> _What needs to be done_
Copy out exactly the lines from the one containing "The larger the element, the" to the end of the records below, both included, and nothing else.
[Start of section]
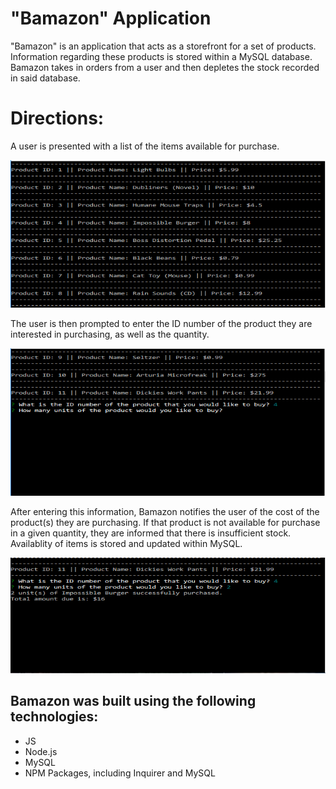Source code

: # "Bamazon" Application

"Bamazon" is an application that acts as a storefront for a set of products. Information regarding these products is stored within a MySQL database. Bamazon takes in orders from a user and then depletes the stock recorded in said database.

# Directions:

A user is presented with a list of the items available for purchase.

![](https://github.com/Jrofalk/bamazon/blob/master/Images/items.PNG)

The user is then prompted to enter the ID number of the product they are interested in purchasing, as well as the quantity.

![](https://github.com/Jrofalk/bamazon/blob/master/Images/user-questions.PNG)

After entering this information, Bamazon notifies the user of the cost of the product(s) they are purchasing. If that product is not available for purchase in a given quantity, they are informed that there is insufficient stock. Availablity of items is stored and updated within MySQL.

![](https://github.com/Jrofalk/bamazon/blob/master/Images/total-cost.PNG)

## Bamazon was built using the following technologies:

* JS
* Node.js
* MySQL
* NPM Packages, including Inquirer and MySQL
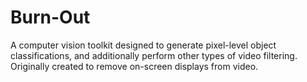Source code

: # Burn-Out
A computer vision toolkit designed to generate pixel-level object classifications, and additionally perform other types of video filtering. Originally created to remove on-screen displays from video. 


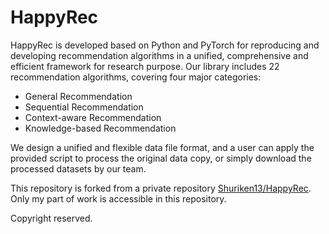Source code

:# HappyRec

HappyRec is developed based on Python and PyTorch for reproducing and developing recommendation algorithms in a unified,
comprehensive and efficient framework for research purpose.
Our library includes 22 recommendation algorithms, covering four major categories:

+ General Recommendation
+ Sequential Recommendation
+ Context-aware Recommendation
+ Knowledge-based Recommendation

We design a unified and flexible data file format, and a user can apply the provided script to process the original data copy, or simply download the processed datasets
by our team.

This repository is forked from a private repository [Shuriken13/HappyRec](https://github.com/Shuriken13/HappyRec). Only my part of work is accessible in this repository.

Copyright reserved.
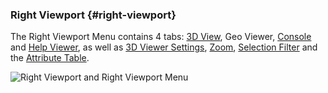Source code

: ### Right Viewport {#right-viewport}

The Right Viewport Menu contains 4 tabs: [3D View](3D_view.md), Geo Viewer, [Console](console.md) and [Help Viewer](help_viewer.md), as well as [3D Viewer Settings](3D_viewer_settings.md), [Zoom](zoom.md), [Selection Filter](selection_filter.md) and the [Attribute Table](3D_view.md).

![Right Viewport and Right Viewport Menu](..\..\assets\chapter_1_assets\RightViewportandRightViewportMenu.jpg)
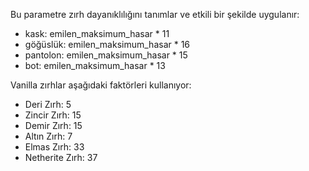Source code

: Bu parametre zırh dayanıklılığını tanımlar ve etkili bir şekilde uygulanır:

* kask: emilen_maksimum_hasar * 11
* göğüslük: emilen_maksimum_hasar * 16
* pantolon: emilen_maksimum_hasar * 15
* bot: emilen_maksimum_hasar * 13

Vanilla zırhlar aşağıdaki faktörleri kullanıyor:

* Deri Zırh: 5
* Zincir Zırh: 15
* Demir Zırh: 15
* Altın Zırh: 7
* Elmas Zırh: 33
* Netherite Zırh: 37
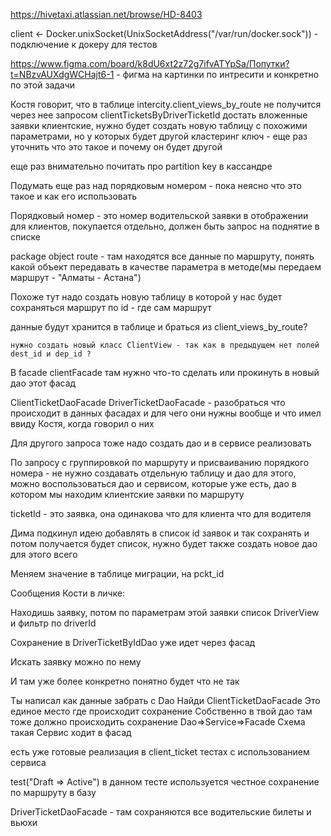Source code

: 
https://hivetaxi.atlassian.net/browse/HD-8403


client <- Docker.unixSocket(UnixSocketAddress("/var/run/docker.sock")) - подключение к докеру для тестов


https://www.figma.com/board/k8dU6xt2z72g7ifvATYpSa/Попутки?t=NBzvAUXdgWCHajt6-1 - фигма на картинки по интресити и конкретно по этой задачи

Костя говорит, что в таблице intercity.client_views_by_route не получится через нее запросом clientTicketsByDriverTicketId достать вложенные заявки клиентские, нужно будет создать новую таблицу с похожими параметрами, но у которых будет другой кластеринг ключ - еще раз уточнить что это такое и почему он будет другой


еще раз внимательно почитать про partition key в кассандре


Подумать еще раз над порядковым номером - пока неясно что это такое и как его использовать

Порядковый номер - это номер водительской заявки в отображении для клиентов, покупается отдельно, должен быть запрос на поднятие в списке

package object route - там находятся все данные по маршруту, понять какой объект передавать в качестве параметра в методе(мы передаем маршрут - "Алматы - Астана")

Похоже тут надо создать новую таблицу в которой у нас будет сохраняться маршрут по id - где сам маршрут

данные будут хранится в таблице и браться из client_views_by_route?


	нужно создать новый класс ClientView - так как в предыдущем нет полей dest_id и dep_id ?


В facade clientFacade там нужно что-то сделать или прокинуть в новый дао этот фасад


ClientTicketDaoFacade
DriverTicketDaoFacade - разобраться что происходит в данных фасадах и для чего они нужны вообще и что имел ввиду Костя, когда говорил о них

Для другого запроса тоже надо создать дао и в сервисе реализовать

По запросу с группировкой по маршруту и присваиванию порядкого номера -
не нужно создавать отдельную таблицу и дао для этого, можно воспользоваться дао и сервисом, которые уже есть, 
дао в котором мы находим клиентские заявки по маршруту

ticketId - это заявка, она одинакова что для клиента что для водителя

Дима подкинул идею добавлять в список id заявок и так сохранять и потом получается будет список, нужно будет также создать новое дао для этого всего


Меняем значение в таблице миграции, на pckt_id


Сообщения Кости в личке:

Находишь заявку, потом по параметрам этой заявки список DriverView и фильтр по driverId

Сохранение в DriverTicketByIdDao уже идет через фасад

Искать заявку можно по нему

И там уже более конкретно понятно будет что не так

Ты написал как данные забрать с Dao
Найди ClientTicketDaoFacade
Это единое место где происходит сохранение
Собственно в твой дао там тоже должно происходить сохранение
Dao=>Service=>Facade
Схема такая Сервис ходит в фасад

есть уже готовые реализация в client_ticket тестах с использованием сервиса

test("Draft => Active")  в данном тесте используется честное сохранение по маршруту в базу


DriverTicketDaoFacade - там сохраняются все водительские билеты и вьюхи










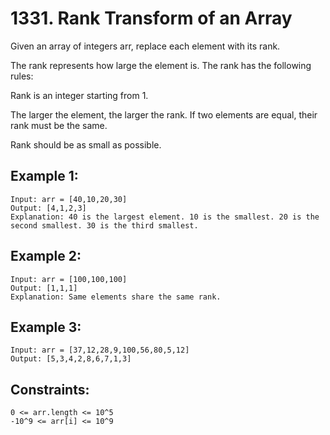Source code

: # 1331. Rank Transform of an Array
      
Given an array of integers arr, replace each element with its rank.

The rank represents how large the element is. The rank has the following rules:

Rank is an integer starting from 1.

The larger the element, the larger the rank. If two elements are equal, their rank must be the same.

Rank should be as small as possible.

## Example 1:

    Input: arr = [40,10,20,30]
    Output: [4,1,2,3]
    Explanation: 40 is the largest element. 10 is the smallest. 20 is the second smallest. 30 is the third smallest.

## Example 2:

    Input: arr = [100,100,100]
    Output: [1,1,1]
    Explanation: Same elements share the same rank.

## Example 3:

    Input: arr = [37,12,28,9,100,56,80,5,12]
    Output: [5,3,4,2,8,6,7,1,3]

## Constraints:

    0 <= arr.length <= 10^5
    -10^9 <= arr[i] <= 10^9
[End of section]
> _Finished task_
The larger the element, the larger the rank. If two elements are equal, their rank must be the same.

Rank should be as small as possible.

## Example 1:

    Input: arr = [40,10,20,30]
    Output: [4,1,2,3]
    Explanation: 40 is the largest element. 10 is the smallest. 20 is the second smallest. 30 is the third smallest.

## Example 2:

    Input: arr = [100,100,100]
    Output: [1,1,1]
    Explanation: Same elements share the same rank.

## Example 3:

    Input: arr = [37,12,28,9,100,56,80,5,12]
    Output: [5,3,4,2,8,6,7,1,3]

## Constraints:

    0 <= arr.length <= 10^5
    -10^9 <= arr[i] <= 10^9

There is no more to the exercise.